Startup founders: what are the most difficult technical challenges you've faced? - Zak

I suspect the most difficult challenges with most startups are not technical; I'm asking because I find technical problems interesting. Please include information about the type of application you're building, the tools you're using and the like, as appropriate.
======
ordersup
this could be technical... getting users to use the product or service/page.
my newest venture is a little different... B2B... so we'll see how that goes.

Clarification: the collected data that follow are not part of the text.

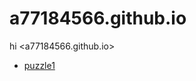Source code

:# a77184566.github.io

hi
<a77184566.github.io>

<!-- [puzzle0](puzzle0/puzzle0.html) -->
* [puzzle1](puzzle1/puzzle1.html)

also, my answer is relevant because with more users comes expansion. my social
networking site (before the phrase was coined so feverishly) started with 10
people initially signing up. i had launched the day prior to my vacation and
didn't return for 2 weeks. word-of-mouth spread it like wildfire and when I
returned... 20k people has signed up. with that however, came the server and
bandwidth bill (I was using a shared hosting plan). technically, it made me
broke for time (fixing everything that broke and eventually broke during my
transfer to the dedicated server) and financially it drained me (back when
dedicated servers cost and arm, leg, first born and your dog fluffy). =P

------
ratsbane
[sigh] I wish we had technical challenges. That's what I enjoy too. Instead
the challenges are about managing people and money and completing insurance
company audits and IRS filings and dealing with idiot bureaucrats at the State
Unemployment Tax Agency...

I'd like to create a technical solution for those non-technical problems just
so I wouldn't hate so much to deal with them.